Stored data
/---

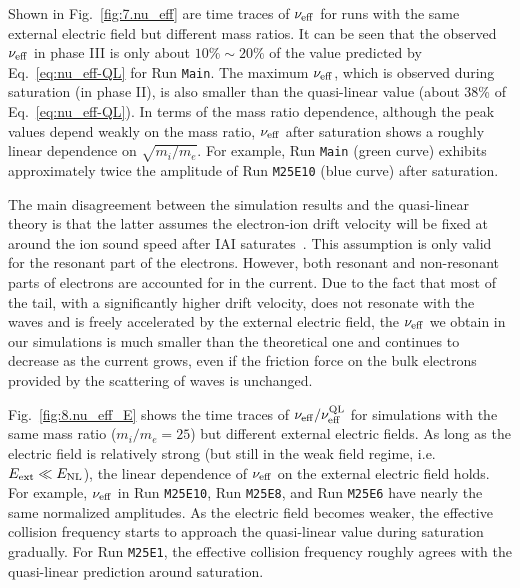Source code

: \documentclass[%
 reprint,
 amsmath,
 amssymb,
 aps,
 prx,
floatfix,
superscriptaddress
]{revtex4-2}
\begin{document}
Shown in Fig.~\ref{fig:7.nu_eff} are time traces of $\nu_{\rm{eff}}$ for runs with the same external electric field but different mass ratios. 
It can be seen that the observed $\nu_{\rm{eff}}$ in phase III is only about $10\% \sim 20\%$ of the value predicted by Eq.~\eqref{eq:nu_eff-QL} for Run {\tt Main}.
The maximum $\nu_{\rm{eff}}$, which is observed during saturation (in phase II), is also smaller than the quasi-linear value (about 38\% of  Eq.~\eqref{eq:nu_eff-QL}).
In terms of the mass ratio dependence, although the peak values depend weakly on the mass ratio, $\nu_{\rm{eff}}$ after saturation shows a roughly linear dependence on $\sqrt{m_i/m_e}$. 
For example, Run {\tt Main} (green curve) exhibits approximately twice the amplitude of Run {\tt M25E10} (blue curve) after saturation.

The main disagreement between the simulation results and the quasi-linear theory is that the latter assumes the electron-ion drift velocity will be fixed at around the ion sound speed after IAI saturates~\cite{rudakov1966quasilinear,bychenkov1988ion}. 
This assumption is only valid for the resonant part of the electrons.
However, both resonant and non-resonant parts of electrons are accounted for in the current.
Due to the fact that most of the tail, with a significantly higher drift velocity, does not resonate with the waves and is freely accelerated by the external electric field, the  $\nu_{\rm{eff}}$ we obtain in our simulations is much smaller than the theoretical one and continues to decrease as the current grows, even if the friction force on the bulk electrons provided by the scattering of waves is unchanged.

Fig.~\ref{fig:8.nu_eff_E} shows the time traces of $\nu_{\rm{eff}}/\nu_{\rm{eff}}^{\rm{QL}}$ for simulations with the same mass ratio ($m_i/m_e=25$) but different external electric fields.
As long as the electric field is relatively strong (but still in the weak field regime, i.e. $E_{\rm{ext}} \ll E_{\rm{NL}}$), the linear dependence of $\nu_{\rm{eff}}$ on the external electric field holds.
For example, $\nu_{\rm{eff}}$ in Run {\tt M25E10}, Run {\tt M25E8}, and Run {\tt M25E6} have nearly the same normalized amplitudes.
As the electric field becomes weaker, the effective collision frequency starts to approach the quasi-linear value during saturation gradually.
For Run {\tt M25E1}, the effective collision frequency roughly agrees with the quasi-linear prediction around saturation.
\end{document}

\---
/---

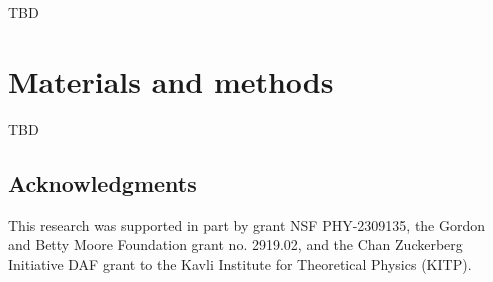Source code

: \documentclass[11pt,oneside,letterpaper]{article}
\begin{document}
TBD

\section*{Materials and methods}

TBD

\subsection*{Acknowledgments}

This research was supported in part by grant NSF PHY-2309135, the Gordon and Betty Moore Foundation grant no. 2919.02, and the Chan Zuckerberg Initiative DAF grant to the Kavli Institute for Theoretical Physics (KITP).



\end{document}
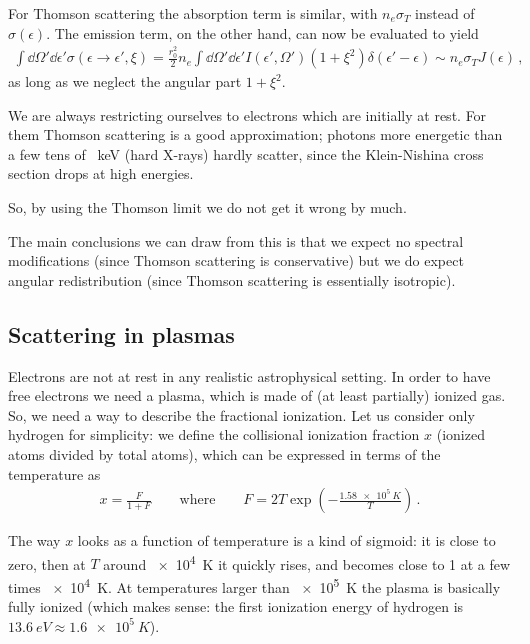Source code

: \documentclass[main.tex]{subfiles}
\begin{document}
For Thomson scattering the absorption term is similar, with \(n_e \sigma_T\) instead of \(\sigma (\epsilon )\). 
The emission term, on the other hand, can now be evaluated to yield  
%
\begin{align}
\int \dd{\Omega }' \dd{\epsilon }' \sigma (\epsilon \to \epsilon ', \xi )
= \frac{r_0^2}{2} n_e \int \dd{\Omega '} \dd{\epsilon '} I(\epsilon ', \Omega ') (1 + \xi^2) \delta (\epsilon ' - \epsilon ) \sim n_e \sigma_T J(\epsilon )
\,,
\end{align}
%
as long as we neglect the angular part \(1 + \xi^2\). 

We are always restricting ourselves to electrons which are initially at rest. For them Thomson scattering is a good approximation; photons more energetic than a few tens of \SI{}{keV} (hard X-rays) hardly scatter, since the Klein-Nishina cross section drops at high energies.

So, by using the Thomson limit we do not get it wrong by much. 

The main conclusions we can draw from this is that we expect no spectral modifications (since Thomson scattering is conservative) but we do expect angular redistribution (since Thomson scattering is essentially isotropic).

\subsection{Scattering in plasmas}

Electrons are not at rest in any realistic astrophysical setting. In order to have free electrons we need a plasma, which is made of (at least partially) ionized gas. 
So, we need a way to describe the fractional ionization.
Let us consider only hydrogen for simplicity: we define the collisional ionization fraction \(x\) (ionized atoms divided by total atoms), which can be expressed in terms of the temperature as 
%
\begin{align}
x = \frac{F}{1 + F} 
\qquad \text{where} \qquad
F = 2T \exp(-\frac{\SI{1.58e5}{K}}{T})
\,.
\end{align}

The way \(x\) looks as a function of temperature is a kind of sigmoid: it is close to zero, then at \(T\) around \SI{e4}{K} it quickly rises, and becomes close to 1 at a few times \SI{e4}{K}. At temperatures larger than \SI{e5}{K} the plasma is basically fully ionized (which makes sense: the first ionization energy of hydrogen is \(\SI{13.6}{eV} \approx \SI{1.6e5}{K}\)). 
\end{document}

\---
/---

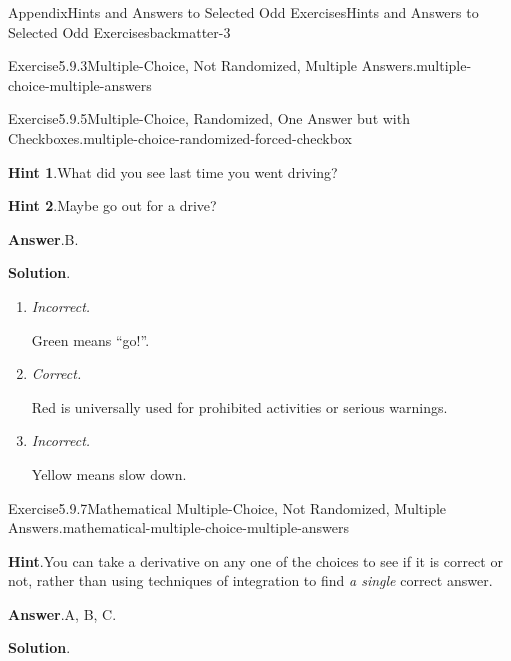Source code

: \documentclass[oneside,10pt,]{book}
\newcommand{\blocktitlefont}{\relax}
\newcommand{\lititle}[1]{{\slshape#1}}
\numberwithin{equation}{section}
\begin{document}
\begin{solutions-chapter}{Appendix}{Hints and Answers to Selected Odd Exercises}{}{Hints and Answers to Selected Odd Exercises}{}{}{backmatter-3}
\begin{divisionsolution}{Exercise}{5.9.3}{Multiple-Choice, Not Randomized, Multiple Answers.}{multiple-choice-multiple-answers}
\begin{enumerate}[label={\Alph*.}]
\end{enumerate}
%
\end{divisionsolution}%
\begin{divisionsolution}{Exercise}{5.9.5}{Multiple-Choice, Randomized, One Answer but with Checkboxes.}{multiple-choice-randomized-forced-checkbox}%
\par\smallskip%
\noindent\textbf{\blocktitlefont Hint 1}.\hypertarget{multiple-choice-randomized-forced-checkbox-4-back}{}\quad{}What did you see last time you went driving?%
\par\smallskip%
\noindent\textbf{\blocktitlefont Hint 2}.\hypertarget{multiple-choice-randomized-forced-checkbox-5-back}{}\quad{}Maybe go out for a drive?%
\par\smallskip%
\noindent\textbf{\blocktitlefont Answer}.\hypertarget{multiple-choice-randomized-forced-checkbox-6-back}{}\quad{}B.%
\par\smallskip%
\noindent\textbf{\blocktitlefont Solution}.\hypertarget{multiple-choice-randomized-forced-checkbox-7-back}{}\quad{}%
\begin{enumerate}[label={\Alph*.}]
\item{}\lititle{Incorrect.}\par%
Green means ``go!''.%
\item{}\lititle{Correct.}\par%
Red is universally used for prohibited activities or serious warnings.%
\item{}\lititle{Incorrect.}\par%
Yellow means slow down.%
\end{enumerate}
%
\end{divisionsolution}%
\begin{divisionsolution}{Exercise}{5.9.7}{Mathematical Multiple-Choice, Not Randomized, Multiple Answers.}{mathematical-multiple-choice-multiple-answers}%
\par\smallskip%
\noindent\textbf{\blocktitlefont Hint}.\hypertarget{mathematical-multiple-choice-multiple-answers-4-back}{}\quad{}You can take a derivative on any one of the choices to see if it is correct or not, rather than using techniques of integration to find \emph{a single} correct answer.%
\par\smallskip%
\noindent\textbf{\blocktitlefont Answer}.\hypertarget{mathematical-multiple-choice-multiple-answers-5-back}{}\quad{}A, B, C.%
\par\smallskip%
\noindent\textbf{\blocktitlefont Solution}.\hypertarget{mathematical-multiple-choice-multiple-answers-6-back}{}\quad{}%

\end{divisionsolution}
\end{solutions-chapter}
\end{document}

\---

* _The problem_: Wherever the string "traces" appears in a line of the records above, copy that line.

* _Expected output_:
Shown in Fig.~\ref{fig:7.nu_eff} are time traces of $\nu_{\rm{eff}}$ for runs with the same external electric field but different mass ratios. 
Fig.~\ref{fig:8.nu_eff_E} shows the time traces of $\nu_{\rm{eff}}/\nu_{\rm{eff}}^{\rm{QL}}$ for simulations with the same mass ratio ($m_i/m_e=25$) but different external electric fields.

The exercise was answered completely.